[Items from a data source]
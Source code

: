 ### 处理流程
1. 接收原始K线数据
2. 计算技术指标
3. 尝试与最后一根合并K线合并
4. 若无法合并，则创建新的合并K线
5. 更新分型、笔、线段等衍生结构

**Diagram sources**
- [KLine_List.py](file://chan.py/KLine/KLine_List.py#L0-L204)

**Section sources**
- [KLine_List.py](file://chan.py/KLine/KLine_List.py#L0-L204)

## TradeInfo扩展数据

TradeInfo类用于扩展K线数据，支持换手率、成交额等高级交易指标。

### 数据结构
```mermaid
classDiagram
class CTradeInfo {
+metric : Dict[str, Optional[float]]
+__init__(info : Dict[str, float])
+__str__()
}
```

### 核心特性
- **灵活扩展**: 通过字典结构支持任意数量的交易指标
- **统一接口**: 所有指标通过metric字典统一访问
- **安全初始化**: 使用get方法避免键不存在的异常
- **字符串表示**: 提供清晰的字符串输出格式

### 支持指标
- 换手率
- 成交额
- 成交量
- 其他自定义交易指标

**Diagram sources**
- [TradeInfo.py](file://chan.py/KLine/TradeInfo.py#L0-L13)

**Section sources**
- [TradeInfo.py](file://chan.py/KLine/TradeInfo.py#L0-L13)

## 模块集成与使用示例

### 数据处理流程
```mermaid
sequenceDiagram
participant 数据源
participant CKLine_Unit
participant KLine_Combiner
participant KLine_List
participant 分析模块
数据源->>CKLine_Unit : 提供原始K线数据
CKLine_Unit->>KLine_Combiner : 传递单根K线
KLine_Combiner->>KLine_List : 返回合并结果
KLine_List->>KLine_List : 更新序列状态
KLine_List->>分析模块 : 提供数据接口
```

### WORK REQUIRED
Transcribe nothing except the lines from the one with "TradeInfo类用于扩展K线数据，支持换手率、成交额等高级交易指标。" through the end of the data above, each exactly as it appears.

### YOUR RESPONSE
TradeInfo类用于扩展K线数据，支持换手率、成交额等高级交易指标。

### 数据结构
```mermaid
classDiagram
class CTradeInfo {
+metric : Dict[str, Optional[float]]
+__init__(info : Dict[str, float])
+__str__()
}
```

### 核心特性
- **灵活扩展**: 通过字典结构支持任意数量的交易指标
- **统一接口**: 所有指标通过metric字典统一访问
- **安全初始化**: 使用get方法避免键不存在的异常
- **字符串表示**: 提供清晰的字符串输出格式

### 支持指标
- 换手率
- 成交额
- 成交量
- 其他自定义交易指标

**Diagram sources**
- [TradeInfo.py](file://chan.py/KLine/TradeInfo.py#L0-L13)

**Section sources**
- [TradeInfo.py](file://chan.py/KLine/TradeInfo.py#L0-L13)

## 模块集成与使用示例

### 数据处理流程
```mermaid
sequenceDiagram
participant 数据源
participant CKLine_Unit
participant KLine_Combiner
participant KLine_List
participant 分析模块
数据源->>CKLine_Unit : 提供原始K线数据
CKLine_Unit->>KLine_Combiner : 传递单根K线
KLine_Combiner->>KLine_List : 返回合并结果
KLine_List->>KLine_List : 更新序列状态
KLine_List->>分析模块 : 提供数据接口
```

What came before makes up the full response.